Assignment: Which lines in the records below include the word "were"? Report each of them in full.

(Records excerpted from a collection)

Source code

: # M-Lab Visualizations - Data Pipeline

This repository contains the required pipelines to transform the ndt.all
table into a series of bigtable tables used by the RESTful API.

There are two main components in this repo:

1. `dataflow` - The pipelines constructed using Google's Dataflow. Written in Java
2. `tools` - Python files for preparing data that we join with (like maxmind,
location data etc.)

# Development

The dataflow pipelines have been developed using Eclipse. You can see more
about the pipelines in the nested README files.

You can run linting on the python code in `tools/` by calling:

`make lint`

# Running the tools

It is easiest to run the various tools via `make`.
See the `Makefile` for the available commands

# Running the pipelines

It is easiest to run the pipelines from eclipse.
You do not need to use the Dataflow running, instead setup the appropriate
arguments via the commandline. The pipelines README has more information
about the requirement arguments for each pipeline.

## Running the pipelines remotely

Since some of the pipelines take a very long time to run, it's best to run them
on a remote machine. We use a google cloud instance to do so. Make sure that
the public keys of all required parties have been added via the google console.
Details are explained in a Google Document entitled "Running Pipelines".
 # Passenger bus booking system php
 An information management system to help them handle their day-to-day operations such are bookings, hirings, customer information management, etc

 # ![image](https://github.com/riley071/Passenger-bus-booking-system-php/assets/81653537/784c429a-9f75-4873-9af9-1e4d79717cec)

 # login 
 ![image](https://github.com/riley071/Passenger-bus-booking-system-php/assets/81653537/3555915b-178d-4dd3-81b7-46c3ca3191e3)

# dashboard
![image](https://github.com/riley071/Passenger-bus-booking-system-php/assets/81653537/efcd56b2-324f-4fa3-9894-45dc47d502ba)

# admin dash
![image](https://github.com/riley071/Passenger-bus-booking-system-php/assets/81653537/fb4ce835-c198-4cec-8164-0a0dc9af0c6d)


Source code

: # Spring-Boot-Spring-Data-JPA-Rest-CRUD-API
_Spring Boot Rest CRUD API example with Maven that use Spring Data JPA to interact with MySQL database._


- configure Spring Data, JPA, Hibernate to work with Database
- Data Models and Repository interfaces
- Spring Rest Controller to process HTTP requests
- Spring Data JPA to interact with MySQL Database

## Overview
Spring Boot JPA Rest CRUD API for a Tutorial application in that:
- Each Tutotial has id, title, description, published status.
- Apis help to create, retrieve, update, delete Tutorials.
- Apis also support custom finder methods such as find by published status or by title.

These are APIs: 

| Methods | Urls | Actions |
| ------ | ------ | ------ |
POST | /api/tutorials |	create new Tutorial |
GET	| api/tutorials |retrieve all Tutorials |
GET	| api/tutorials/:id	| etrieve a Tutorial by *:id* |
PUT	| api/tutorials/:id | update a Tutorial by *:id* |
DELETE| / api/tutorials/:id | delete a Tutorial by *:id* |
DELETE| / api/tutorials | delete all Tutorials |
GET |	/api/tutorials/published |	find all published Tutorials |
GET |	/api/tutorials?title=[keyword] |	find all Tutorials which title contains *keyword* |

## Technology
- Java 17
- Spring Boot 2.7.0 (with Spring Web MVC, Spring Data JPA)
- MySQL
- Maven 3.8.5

--

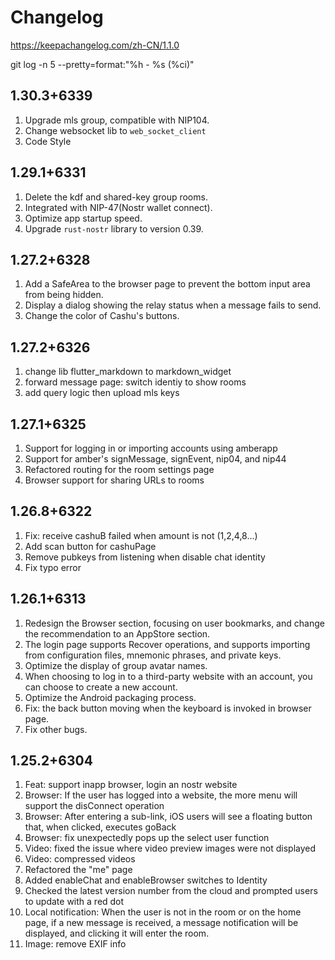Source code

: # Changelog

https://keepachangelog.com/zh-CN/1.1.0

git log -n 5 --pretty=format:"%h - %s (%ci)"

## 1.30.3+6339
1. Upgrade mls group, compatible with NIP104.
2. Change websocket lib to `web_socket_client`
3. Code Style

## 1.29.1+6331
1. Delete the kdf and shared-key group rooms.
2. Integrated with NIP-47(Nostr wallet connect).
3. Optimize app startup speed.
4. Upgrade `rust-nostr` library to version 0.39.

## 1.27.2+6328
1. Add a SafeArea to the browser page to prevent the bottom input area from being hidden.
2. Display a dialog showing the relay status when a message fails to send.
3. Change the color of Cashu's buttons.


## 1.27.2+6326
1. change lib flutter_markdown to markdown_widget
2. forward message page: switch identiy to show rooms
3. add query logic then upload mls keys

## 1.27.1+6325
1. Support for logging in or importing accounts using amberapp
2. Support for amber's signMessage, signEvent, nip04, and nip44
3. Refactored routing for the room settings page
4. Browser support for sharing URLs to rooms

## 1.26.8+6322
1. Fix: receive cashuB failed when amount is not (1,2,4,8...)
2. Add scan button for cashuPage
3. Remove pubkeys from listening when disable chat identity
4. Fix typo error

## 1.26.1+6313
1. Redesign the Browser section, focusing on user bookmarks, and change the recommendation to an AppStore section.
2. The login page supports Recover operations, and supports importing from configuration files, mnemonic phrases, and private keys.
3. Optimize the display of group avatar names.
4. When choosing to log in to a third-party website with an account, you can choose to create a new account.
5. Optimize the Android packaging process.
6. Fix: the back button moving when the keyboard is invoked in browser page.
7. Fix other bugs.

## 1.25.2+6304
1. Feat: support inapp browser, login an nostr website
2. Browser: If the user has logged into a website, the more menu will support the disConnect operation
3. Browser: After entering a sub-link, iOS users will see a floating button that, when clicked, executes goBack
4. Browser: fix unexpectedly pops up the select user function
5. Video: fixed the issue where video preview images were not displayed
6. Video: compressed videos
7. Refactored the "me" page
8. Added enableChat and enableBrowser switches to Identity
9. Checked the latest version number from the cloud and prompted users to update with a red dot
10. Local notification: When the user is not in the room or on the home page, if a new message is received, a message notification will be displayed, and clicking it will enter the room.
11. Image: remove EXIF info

---

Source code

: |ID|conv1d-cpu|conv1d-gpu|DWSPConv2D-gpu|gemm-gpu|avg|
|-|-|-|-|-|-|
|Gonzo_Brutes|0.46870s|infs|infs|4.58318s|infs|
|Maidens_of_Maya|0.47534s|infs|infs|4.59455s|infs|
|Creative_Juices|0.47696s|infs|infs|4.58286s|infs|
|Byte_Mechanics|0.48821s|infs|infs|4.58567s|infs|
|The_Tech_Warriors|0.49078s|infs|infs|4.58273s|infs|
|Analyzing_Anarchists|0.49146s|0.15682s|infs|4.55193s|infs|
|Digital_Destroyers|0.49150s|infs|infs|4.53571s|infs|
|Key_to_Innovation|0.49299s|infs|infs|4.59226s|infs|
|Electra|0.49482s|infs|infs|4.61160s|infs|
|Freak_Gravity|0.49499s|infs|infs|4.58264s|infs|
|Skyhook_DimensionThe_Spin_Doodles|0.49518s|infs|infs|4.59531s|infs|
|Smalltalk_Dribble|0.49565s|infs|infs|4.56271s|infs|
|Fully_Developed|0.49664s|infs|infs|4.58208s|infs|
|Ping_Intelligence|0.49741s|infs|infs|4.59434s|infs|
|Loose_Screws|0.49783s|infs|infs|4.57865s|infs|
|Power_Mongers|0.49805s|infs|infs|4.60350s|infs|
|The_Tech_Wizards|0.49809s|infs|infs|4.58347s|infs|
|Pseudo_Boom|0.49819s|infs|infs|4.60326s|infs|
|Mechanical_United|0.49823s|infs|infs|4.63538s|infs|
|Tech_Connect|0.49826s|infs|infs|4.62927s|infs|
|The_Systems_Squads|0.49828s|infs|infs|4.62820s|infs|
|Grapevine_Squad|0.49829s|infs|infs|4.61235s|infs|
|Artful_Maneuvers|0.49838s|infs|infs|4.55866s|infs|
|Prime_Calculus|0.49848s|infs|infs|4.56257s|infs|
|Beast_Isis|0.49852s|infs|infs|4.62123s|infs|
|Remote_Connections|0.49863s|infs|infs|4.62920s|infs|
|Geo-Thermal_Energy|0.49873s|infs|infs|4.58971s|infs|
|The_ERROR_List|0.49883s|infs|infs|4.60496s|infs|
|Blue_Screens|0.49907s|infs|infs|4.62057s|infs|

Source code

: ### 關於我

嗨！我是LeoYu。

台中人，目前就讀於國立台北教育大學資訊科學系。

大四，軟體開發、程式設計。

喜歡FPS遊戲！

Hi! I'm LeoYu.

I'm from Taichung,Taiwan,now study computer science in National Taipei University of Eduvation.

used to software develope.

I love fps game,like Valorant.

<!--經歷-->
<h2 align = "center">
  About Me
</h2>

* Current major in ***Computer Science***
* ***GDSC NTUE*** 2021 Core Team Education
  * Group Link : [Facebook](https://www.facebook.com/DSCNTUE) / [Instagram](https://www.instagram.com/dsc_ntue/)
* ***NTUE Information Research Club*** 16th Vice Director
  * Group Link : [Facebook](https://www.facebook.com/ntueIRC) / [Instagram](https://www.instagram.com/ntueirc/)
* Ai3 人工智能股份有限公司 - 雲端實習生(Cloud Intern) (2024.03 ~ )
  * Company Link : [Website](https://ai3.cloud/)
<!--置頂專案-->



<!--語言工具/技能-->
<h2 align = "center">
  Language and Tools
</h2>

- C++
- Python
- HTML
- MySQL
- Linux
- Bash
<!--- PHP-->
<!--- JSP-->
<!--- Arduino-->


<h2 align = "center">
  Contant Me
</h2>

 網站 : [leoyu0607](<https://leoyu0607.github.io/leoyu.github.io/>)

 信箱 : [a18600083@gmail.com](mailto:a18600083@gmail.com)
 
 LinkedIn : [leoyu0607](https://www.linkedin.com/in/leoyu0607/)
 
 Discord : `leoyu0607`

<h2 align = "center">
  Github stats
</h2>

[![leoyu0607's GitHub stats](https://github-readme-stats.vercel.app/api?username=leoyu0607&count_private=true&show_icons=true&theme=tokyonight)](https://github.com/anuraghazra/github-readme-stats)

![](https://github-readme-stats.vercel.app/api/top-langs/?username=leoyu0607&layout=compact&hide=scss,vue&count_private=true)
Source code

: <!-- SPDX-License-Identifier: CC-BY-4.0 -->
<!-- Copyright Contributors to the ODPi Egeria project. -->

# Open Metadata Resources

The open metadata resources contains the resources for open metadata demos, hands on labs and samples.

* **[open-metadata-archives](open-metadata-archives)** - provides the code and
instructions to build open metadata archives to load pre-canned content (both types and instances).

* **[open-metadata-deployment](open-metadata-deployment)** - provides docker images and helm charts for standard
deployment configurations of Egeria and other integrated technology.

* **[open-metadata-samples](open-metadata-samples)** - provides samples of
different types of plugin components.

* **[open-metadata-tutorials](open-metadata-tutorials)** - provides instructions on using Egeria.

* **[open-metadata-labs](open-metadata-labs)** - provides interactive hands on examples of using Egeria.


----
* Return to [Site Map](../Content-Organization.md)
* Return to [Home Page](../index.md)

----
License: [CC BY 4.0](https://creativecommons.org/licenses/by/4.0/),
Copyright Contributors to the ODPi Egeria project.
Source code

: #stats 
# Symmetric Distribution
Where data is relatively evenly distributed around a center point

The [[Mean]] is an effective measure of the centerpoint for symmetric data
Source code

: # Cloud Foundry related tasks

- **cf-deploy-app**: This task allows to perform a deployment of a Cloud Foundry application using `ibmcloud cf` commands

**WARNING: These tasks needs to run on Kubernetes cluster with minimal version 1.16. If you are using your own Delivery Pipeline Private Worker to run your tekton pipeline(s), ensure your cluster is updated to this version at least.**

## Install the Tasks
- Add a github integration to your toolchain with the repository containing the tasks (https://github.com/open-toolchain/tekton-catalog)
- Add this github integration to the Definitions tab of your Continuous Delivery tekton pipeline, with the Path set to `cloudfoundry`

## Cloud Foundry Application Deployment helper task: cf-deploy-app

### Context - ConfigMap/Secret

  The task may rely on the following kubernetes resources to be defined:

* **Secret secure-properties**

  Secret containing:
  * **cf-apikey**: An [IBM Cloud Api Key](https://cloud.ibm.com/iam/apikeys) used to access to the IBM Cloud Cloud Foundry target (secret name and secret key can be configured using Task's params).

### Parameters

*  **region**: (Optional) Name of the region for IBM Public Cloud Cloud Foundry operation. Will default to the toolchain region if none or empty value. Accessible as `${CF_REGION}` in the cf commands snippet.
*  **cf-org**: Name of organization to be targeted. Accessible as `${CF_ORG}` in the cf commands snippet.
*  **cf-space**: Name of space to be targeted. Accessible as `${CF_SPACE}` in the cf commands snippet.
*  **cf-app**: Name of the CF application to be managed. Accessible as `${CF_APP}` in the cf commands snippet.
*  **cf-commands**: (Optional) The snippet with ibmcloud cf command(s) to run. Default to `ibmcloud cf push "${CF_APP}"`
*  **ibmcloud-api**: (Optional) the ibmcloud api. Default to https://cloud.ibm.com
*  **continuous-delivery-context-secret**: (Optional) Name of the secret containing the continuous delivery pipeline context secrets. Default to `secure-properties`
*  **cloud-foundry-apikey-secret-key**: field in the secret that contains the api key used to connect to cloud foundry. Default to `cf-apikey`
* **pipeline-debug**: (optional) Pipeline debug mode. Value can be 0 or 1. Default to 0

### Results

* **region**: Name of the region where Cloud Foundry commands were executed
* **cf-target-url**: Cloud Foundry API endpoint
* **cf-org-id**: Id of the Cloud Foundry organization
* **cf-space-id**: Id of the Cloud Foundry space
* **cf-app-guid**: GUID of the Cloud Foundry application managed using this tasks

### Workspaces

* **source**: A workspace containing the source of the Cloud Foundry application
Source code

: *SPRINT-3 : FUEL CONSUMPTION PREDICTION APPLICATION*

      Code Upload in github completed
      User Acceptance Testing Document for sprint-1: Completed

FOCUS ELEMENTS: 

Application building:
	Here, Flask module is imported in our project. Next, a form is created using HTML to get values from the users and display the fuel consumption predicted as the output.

The completed task:
5. Video: fixed the issue where video preview images were not displayed
* **region**: Name of the region where Cloud Foundry commands were executed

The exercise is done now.